**ASSIGNMENT**
Looking at the listing below, how many lines include "linear"? Answer with the number only.

**AVAILABLE DATA**

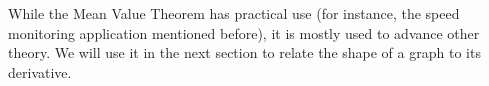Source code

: While the Mean Value Theorem has practical use (for instance, the speed monitoring application mentioned before), it is mostly used to advance other theory. We will use it in the next section to relate  the shape of a graph to its derivative.

%

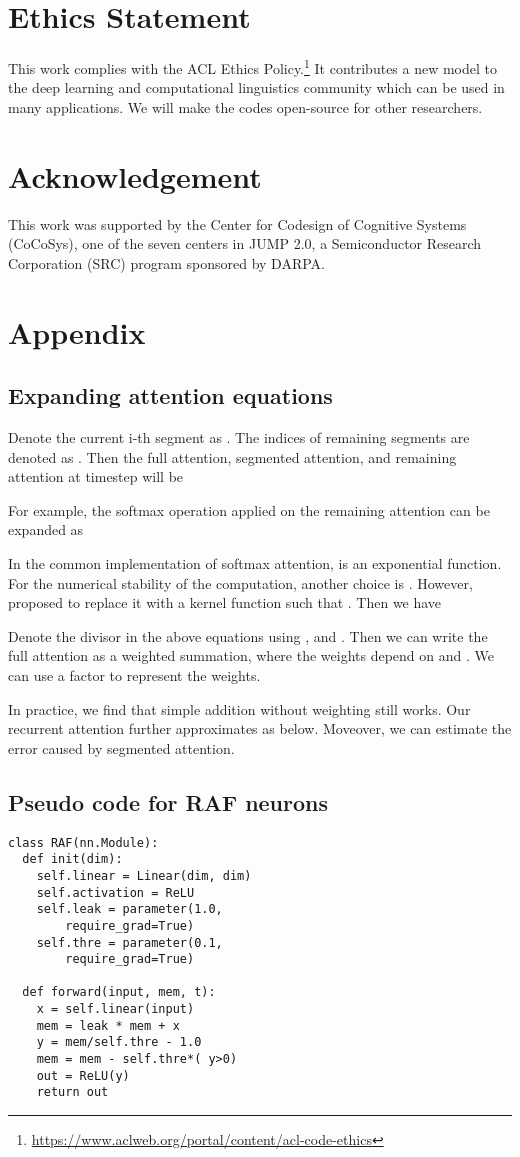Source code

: \documentclass[11pt]{article}
\begin{document}
\section*{Ethics Statement}
This work complies with the ACL Ethics Policy.\footnote{\url{https://www.aclweb.org/portal/content/acl-code-ethics}} It contributes a new model to the deep learning and computational linguistics community which can be used in many applications. We will make the codes open-source for other researchers.


\section*{Acknowledgement}
This work was supported by the Center for Codesign of Cognitive Systems (CoCoSys), one of the seven centers in JUMP 2.0, a Semiconductor Research Corporation (SRC) program sponsored by DARPA.




\newpage
\appendix
\section{Appendix}
\subsection{Expanding attention equations}
\label{sec:appendix}
Denote the current i-th segment as . The indices of remaining segments are denoted as . Then the full attention, segmented attention, and remaining attention at timestep  will be
 
For example, the softmax operation applied on the remaining attention  can be expanded as
 
In the common implementation of softmax attention,  is an exponential function. For the numerical stability of the computation, another choice is  \cite{softmax}. However, \citet{transformerRNN} proposed to replace it with a kernel function such that . Then we have 

Denote the divisor in the above equations using , and . 
Then we can write the full attention as a weighted summation, where the weights depend on  and . We can use a factor  to represent the weights.

In practice, we find that simple addition without weighting still works. Our recurrent attention further approximates  as below. 
Moveover, we can estimate the error caused by segmented attention.
 
\subsection{Pseudo code for RAF neurons}
\label{RAFappendix}
\begin{lstlisting}
class RAF(nn.Module):
  def init(dim):
    self.linear = Linear(dim, dim)
    self.activation = ReLU
    self.leak = parameter(1.0,
        require_grad=True)
    self.thre = parameter(0.1,
        require_grad=True)
    
  def forward(input, mem, t):
    x = self.linear(input)
    mem = leak * mem + x
    y = mem/self.thre - 1.0 
    mem = mem - self.thre*( y>0)
    out = ReLU(y)
    return out
\end{lstlisting}
\end{document}

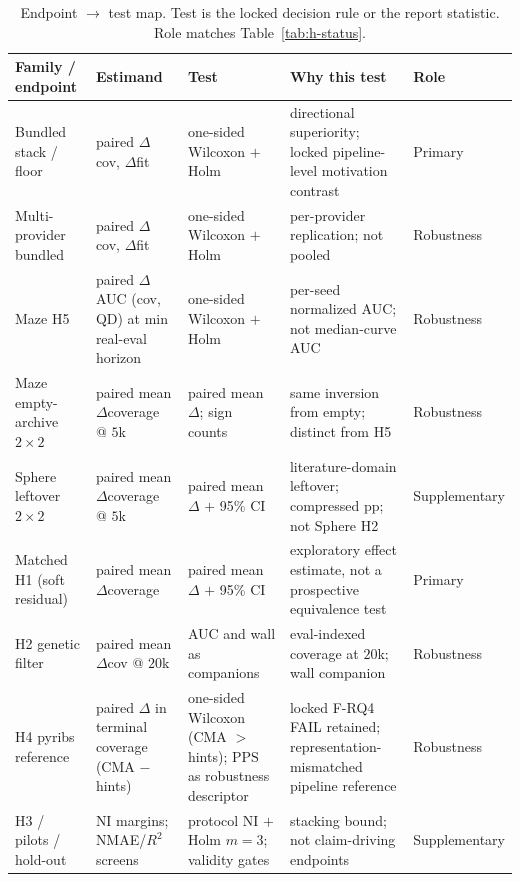 \documentclass[preprint,12pt]{elsarticle}
\begin{document}
\begin{table}[!htbp]
  \centering
  \caption{Endpoint $\rightarrow$ test map. Test is the locked decision rule or the report statistic. Role matches Table~\ref{tab:h-status}.}
  \label{tab:test-map}
  \scriptsize
  \setlength{\tabcolsep}{3.5pt}
  \begin{tabularx}{\linewidth}{@{}>{\raggedright\arraybackslash}p{2.15cm}>{\raggedright\arraybackslash}p{2.45cm}>{\raggedright\arraybackslash}p{2.45cm}>{\raggedright\arraybackslash}X>{\raggedright\arraybackslash}p{1.85cm}@{}}
    \toprule
    Family / endpoint & Estimand & Test & Why this test & Role \\
    \midrule
    Bundled stack / floor & paired $\Delta$cov, $\Delta$fit & one-sided Wilcoxon $+$ Holm & directional superiority; locked pipeline-level motivation contrast & Primary \\
    Multi-provider bundled & paired $\Delta$cov, $\Delta$fit & one-sided Wilcoxon $+$ Holm & per-provider replication; not pooled & Robustness \\
    Maze H5 & paired $\Delta$AUC (cov, QD) at min real-eval horizon & one-sided Wilcoxon $+$ Holm & per-seed normalized AUC; not median-curve AUC & Robustness \\
    Maze empty-archive $2\times2$ & paired mean $\Delta$coverage @ $5$k & paired mean $\Delta$; sign counts & same inversion from empty; distinct from H5 & Robustness \\
    Sphere leftover $2\times2$ & paired mean $\Delta$coverage @ $5$k & paired mean $\Delta$ $+$ 95\% CI & literature-domain leftover; compressed pp; not Sphere H2 & Supplementary \\
    Matched H1 (soft residual) & paired mean $\Delta$coverage & paired mean $\Delta$ $+$ 95\% CI & exploratory effect estimate, not a prospective equivalence test & Primary \\
    H2 genetic filter & paired mean $\Delta$cov @ $20$k & AUC and wall as companions & eval-indexed coverage at $20$k; wall companion & Robustness \\
    H4 pyribs reference & paired $\Delta$ in terminal coverage (CMA $-$ hints) & one-sided Wilcoxon (CMA $>$ hints); $\mathrm{PPS}$ as robustness descriptor & locked F-RQ4 FAIL retained; representation-mismatched pipeline reference & Robustness \\
    H3 / pilots / hold-out & NI margins; NMAE/$R^2$ screens & protocol NI $+$ Holm $m{=}3$; validity gates & stacking bound; not claim-driving endpoints & Supplementary \\

\end{tabularx}
\end{table}
\end{document}
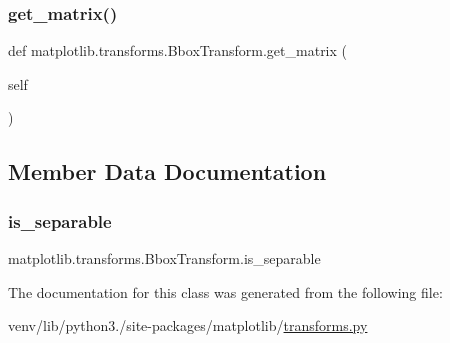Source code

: \subsubsection{\texorpdfstring{get\+\_\+matrix()}{get\_matrix()}}
{\footnotesize\ttfamily def matplotlib.\+transforms.\+Bbox\+Transform.\+get\+\_\+matrix (\begin{DoxyParamCaption}\item[{}]{self }\end{DoxyParamCaption})}



\subsection{Member Data Documentation}
\mbox{\label{classmatplotlib_1_1transforms_1_1BboxTransform_a0dc283b09909206424ef639421d14203}} 
\subsubsection{\texorpdfstring{is\+\_\+separable}{is\_separable}}
{\footnotesize\ttfamily matplotlib.\+transforms.\+Bbox\+Transform.\+is\+\_\+separable\hspace{0.3cm}{\ttfamily [static]}}



The documentation for this class was generated from the following file\+:\begin{DoxyCompactItemize}
\item 
venv/lib/python3./site-\/packages/matplotlib/\hyperlink{transforms_8py}{transforms.\+py}\end{DoxyCompactItemize}
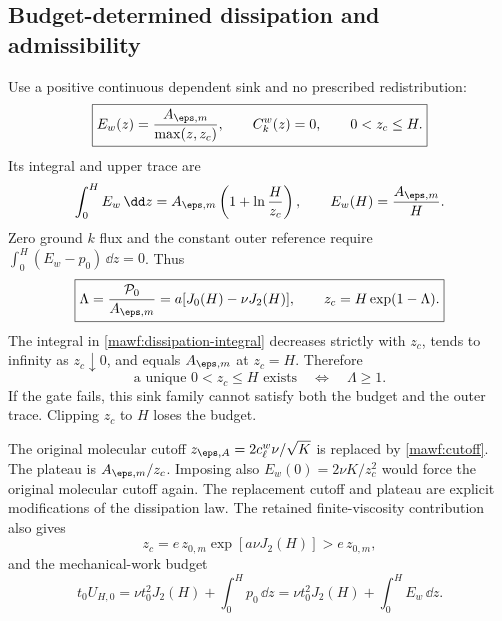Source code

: \subsection{Budget-determined dissipation and admissibility}
\label{mawf:cutoff-section}
Use a positive continuous dependent sink and no prescribed redistribution:
\begin{equation}
 \boxed{E_w(z)=\frac{A_{\eps,m}}{\max(z,z_c)},\qquad
 C_k^w(z)=0,\qquad 0<z_c\le H.}
 \label{mawf:dissipation}
\end{equation}
Its integral and upper trace are
\begin{equation}
 \int_0^HE_w\,\dd z=A_{\eps,m}\left(1+\ln\frac H{z_c}\right),
 \qquad E_w(H)=\frac{A_{\eps,m}}H.
 \label{mawf:dissipation-integral}
\end{equation}
Zero ground \(k\) flux and the constant outer reference require
\(\int_0^H(E_w-p_0)\,\dd z=0\). Thus
\begin{equation}
 \boxed{\Lambda=\frac{\mathcal P_0}{A_{\eps,m}}
       =a[J_0(H)-\nu J_2(H)],\qquad
 z_c=H\exp(1-\Lambda).}
 \label{mawf:cutoff}
\end{equation}
The integral in \cref{mawf:dissipation-integral} decreases strictly
with \(z_c\), tends to infinity as \(z_c\downarrow0\), and equals
\(A_{\eps,m}\) at \(z_c=H\). Therefore
\begin{equation}
 \boxed{\text{a unique }0<z_c\le H\text{ exists}
        \quad\Longleftrightarrow\quad \Lambda\ge1.}
 \label{mawf:gate}
\end{equation}
If the gate fails, this sink family cannot satisfy both the budget
and the outer trace. Clipping \(z_c\) to \(H\) loses the budget.

The original molecular cutoff
\(z_{\eps,A}=2c_\ell^w\nu/\sqrt K\) is replaced by
\cref{mawf:cutoff}. The plateau is \(A_{\eps,m}/z_c\).
Imposing also \(E_w(0)=2\nu K/z_c^2\) would force the original
molecular cutoff again. The replacement cutoff and plateau are
explicit modifications of the dissipation law.
The retained finite-viscosity contribution also gives
\begin{equation}
 \boxed{z_c=e\,z_{0,m}\exp[a\nu J_2(H)]>e\,z_{0,m},}
 \label{mawf:cutoff-z0}
\end{equation}
and the mechanical-work budget
\begin{equation}
 t_0U_{H,0}
 =\nu t_0^2J_2(H)+\int_0^Hp_0\,\dd z
 =\nu t_0^2J_2(H)+\int_0^HE_w\,\dd z.
 \label{mawf:work}
\end{equation}

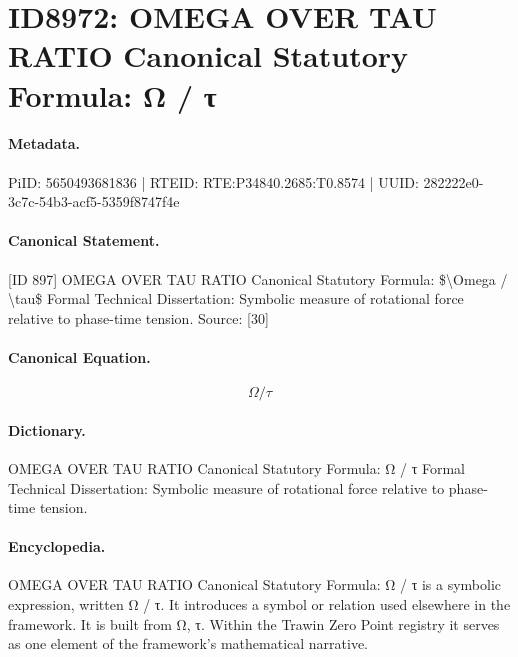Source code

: \section*{ID8972: OMEGA OVER TAU RATIO Canonical Statutory Formula: Ω / τ}
\paragraph{Metadata.}
PiID: 5650493681836 | RTEID: RTE:P34840.2685:T0.8574 | UUID: 282222e0-3c7c-54b3-acf5-5359f8747f4e

\paragraph{Canonical Statement.}
[ID 897] OMEGA OVER TAU RATIO Canonical Statutory Formula: \$\textbackslash{}Omega / \textbackslash{}tau\$ Formal Technical Dissertation: Symbolic measure of rotational force relative to phase-time tension. Source: [30]

\paragraph{Canonical Equation.}
\[
\Omega / \tau
\]

\paragraph{Dictionary.}
OMEGA OVER TAU RATIO Canonical Statutory Formula: Ω / τ Formal Technical Dissertation: Symbolic measure of rotational force relative to phase-time tension.

\paragraph{Encyclopedia.}
OMEGA OVER TAU RATIO Canonical Statutory Formula: Ω / τ is a symbolic expression, written Ω / τ. It introduces a symbol or relation used elsewhere in the framework. It is built from Ω, τ. Within the Trawin Zero Point registry it serves as one element of the framework's mathematical narrative.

**ANSWER TO THE PROBLEM**
2